Back in the bunker after a gruelling session on Monday. Multiple takes and a lot of singing. It takes me back. I haven’t worked like this since I was a young man. I am no longer any kind of young and I’m wrecked by nine at night. It’s a beautiful cool night, the Milky Way is faintly visible and I drive around until I find a hippy co-operative where I buy some dried up sushi to drag home and club to death in my cave. My nightly treat is a bottle of root beer; that medicinal elixir that’s so redolent of old-time USA. I take my repast watching John Boorman’s mad Point Blank on the computer. Then I watch Robert Siodmak’s Criss Cross on YouTube on my phone. Both films have brilliant, grim, pessimistic endings. I’m going to watch The Werkmeister Harmonies tonight on the microwave.

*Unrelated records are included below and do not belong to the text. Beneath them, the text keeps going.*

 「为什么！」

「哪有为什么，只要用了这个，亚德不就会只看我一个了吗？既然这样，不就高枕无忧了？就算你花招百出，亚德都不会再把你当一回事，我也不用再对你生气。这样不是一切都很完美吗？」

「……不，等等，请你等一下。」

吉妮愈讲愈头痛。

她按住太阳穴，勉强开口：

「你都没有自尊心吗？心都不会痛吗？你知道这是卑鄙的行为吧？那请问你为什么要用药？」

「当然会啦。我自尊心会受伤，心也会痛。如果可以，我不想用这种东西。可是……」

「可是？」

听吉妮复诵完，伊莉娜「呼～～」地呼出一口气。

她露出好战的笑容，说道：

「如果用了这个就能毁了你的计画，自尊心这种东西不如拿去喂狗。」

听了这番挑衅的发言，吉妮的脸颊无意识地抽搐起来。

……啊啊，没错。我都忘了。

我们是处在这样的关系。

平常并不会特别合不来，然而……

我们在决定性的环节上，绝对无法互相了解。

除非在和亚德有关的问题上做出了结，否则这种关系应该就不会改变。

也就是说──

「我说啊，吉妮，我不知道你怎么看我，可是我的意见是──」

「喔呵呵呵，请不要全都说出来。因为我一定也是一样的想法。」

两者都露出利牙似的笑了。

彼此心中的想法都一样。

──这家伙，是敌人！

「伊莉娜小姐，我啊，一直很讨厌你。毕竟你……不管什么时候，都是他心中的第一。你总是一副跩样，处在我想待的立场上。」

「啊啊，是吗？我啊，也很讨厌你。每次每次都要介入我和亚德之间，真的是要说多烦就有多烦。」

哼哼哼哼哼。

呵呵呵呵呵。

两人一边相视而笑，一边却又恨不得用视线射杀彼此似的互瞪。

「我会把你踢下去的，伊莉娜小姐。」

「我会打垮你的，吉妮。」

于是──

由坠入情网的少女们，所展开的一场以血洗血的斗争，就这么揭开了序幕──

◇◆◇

Me and the band wait outside the studio for Mr. McC to arrive. They talk about gear, drink, girls and touring like all musicians do when they’re having a coffee morning.

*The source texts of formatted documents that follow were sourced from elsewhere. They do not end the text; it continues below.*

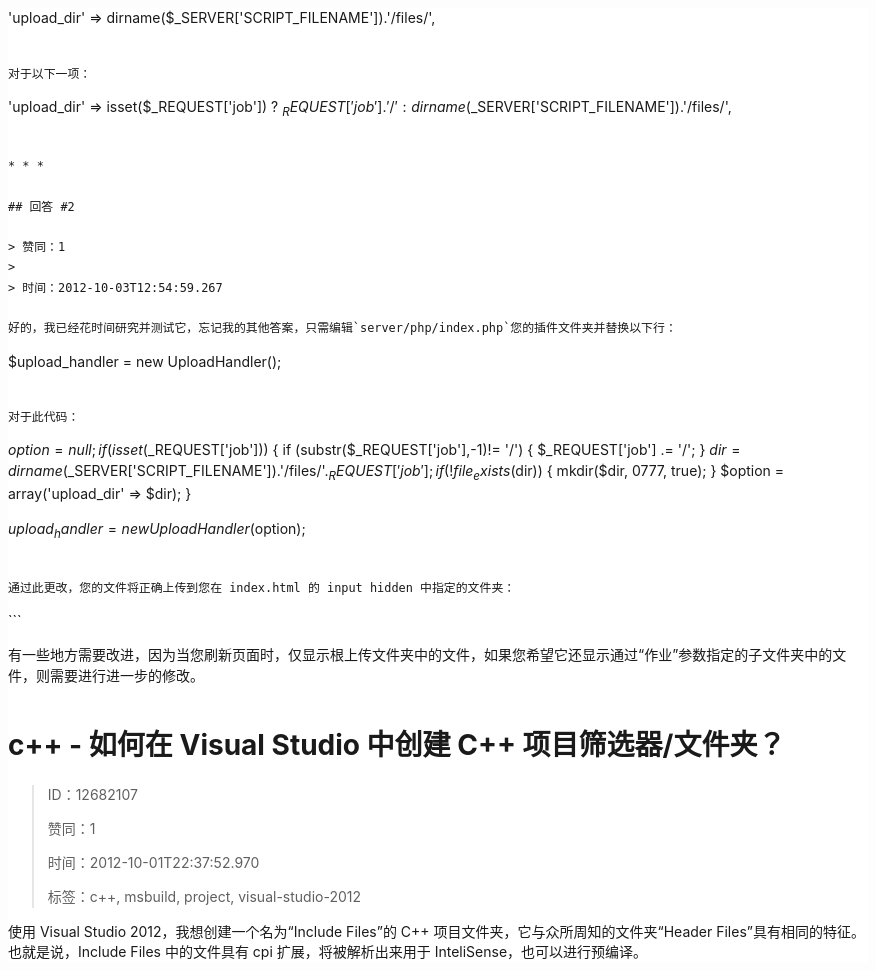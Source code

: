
 ```

```
'upload_dir' => dirname($_SERVER['SCRIPT_FILENAME']).'/files/', 
```

对于以下一项：

```
'upload_dir' => isset($_REQUEST['job']) ? $_REQUEST['job'].'/' : dirname($_SERVER['SCRIPT_FILENAME']).'/files/', 
```

* * *

## 回答 #2

> 赞同：1
> 
> 时间：2012-10-03T12:54:59.267

好的，我已经花时间研究并测试它，忘记我的其他答案，只需编辑`server/php/index.php`您的插件文件夹并替换以下行：

```
$upload_handler = new UploadHandler(); 
```

对于此代码：

```
$option = null;
if (isset($_REQUEST['job'])) {
   if (substr($_REQUEST['job'],-1)!= '/') {
      $_REQUEST['job'] .= '/';
   }
   $dir = dirname($_SERVER['SCRIPT_FILENAME']).'/files/'.$_REQUEST['job'];
   if (!file_exists($dir)) {
      mkdir($dir, 0777, true);
   }
   $option = array('upload_dir' => $dir);
}

$upload_handler = new UploadHandler($option); 
```

通过此更改，您的文件将正确上传到您在 index.html 的 input hidden 中指定的文件夹：

```
<input type="hidden" name="job" value="7"> 
```

有一些地方需要改进，因为当您刷新页面时，仅显示根上传文件夹中的文件，如果您希望它还显示通过“作业”参数指定的子文件夹中的文件，则需要进行进一步的修改。

# c++ - 如何在 Visual Studio 中创建 C++ 项目筛选器/文件夹？

> ID：12682107
> 
> 赞同：1
> 
> 时间：2012-10-01T22:37:52.970
> 
> 标签：c++, msbuild, project, visual-studio-2012

使用 Visual Studio 2012，我想创建一个名为“Include Files”的 C++ 项目文件夹，它与众所周知的文件夹“Header Files”具有相同的特征。也就是说，Include Files 中的文件具有 cpi 扩展，将被解析出来用于 InteliSense，也可以进行预编译。

```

We have a productive afternoon and cut two tracks live in short order. We’re taking vocals live too which is horrific to an anally retentive control freak like me. I’m outwardly rolling with the process but inside I’m a riot of anxiety. It’s the British way. Smile through the rising sense of doom. Stiff upper head.

Today we break for food and we saunter to the end of the street to a Mexican cantina where we are served excellent cheap food. The restaurant has yellow walls and bright floral plastic tablecloths. I have chicken tacos and Mexican coke, the good stuff with the cane sugar. The light and the heat glow with a southern warmth. There are discarded malt liquor bottles lying in the coarse grass around a sycamore that we walk under on the way back, evidence of a sad and awful sort of party. One of the lads had been asking about Buckfast earlier, Glasgow’s poison of choice for the discerning dipsomaniac and I had explained its cultural significance very badly. Very good on a speed comedown, must be served cold.

We hit the wall at nine and quit while we’re sort of winning. Everyone hangs for a bit in the kitchen area for a blether. I earwig away, something of a non-contributor around these folk I have known so short a time. There will be time to talk back home later on, rivers of words will flood from my loose lips into the little pool of my friends.